(Stored data Opens)
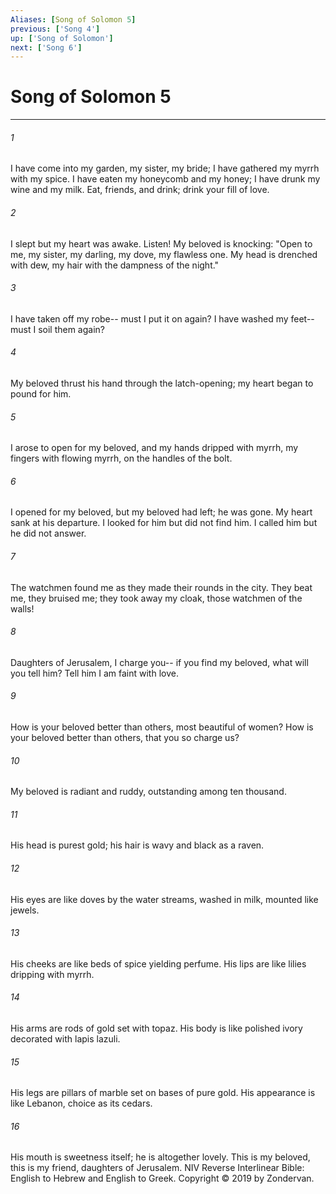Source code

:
 ```yaml
---
Aliases: [Song of Solomon 5]
previous: ['Song 4']
up: ['Song of Solomon']
next: ['Song 6']
---
```

# Song of Solomon 5

***


###### 1 
I have come into my garden, my sister, my bride; I have gathered my myrrh with my spice. I have eaten my honeycomb and my honey; I have drunk my wine and my milk. Eat, friends, and drink; drink your fill of love. 

###### 2 
I slept but my heart was awake. Listen! My beloved is knocking: "Open to me, my sister, my darling, my dove, my flawless one. My head is drenched with dew, my hair with the dampness of the night." 

###### 3 
I have taken off my robe-- must I put it on again? I have washed my feet-- must I soil them again? 

###### 4 
My beloved thrust his hand through the latch-opening; my heart began to pound for him. 

###### 5 
I arose to open for my beloved, and my hands dripped with myrrh, my fingers with flowing myrrh, on the handles of the bolt. 

###### 6 
I opened for my beloved, but my beloved had left; he was gone. My heart sank at his departure. I looked for him but did not find him. I called him but he did not answer. 

###### 7 
The watchmen found me as they made their rounds in the city. They beat me, they bruised me; they took away my cloak, those watchmen of the walls! 

###### 8 
Daughters of Jerusalem, I charge you-- if you find my beloved, what will you tell him? Tell him I am faint with love. 

###### 9 
How is your beloved better than others, most beautiful of women? How is your beloved better than others, that you so charge us? 

###### 10 
My beloved is radiant and ruddy, outstanding among ten thousand. 

###### 11 
His head is purest gold; his hair is wavy and black as a raven. 

###### 12 
His eyes are like doves by the water streams, washed in milk, mounted like jewels. 

###### 13 
His cheeks are like beds of spice yielding perfume. His lips are like lilies dripping with myrrh. 

###### 14 
His arms are rods of gold set with topaz. His body is like polished ivory decorated with lapis lazuli. 

###### 15 
His legs are pillars of marble set on bases of pure gold. His appearance is like Lebanon, choice as its cedars. 

###### 16 
His mouth is sweetness itself; he is altogether lovely. This is my beloved, this is my friend, daughters of Jerusalem. NIV Reverse Interlinear Bible: English to Hebrew and English to Greek. Copyright © 2019 by Zondervan.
(Stored data Closes)
Wherever a line contains the string "milk", copy that line from the data.

## Written response
I have come into my garden, my sister, my bride; I have gathered my myrrh with my spice. I have eaten my honeycomb and my honey; I have drunk my wine and my milk. Eat, friends, and drink; drink your fill of love. 
His eyes are like doves by the water streams, washed in milk, mounted like jewels. 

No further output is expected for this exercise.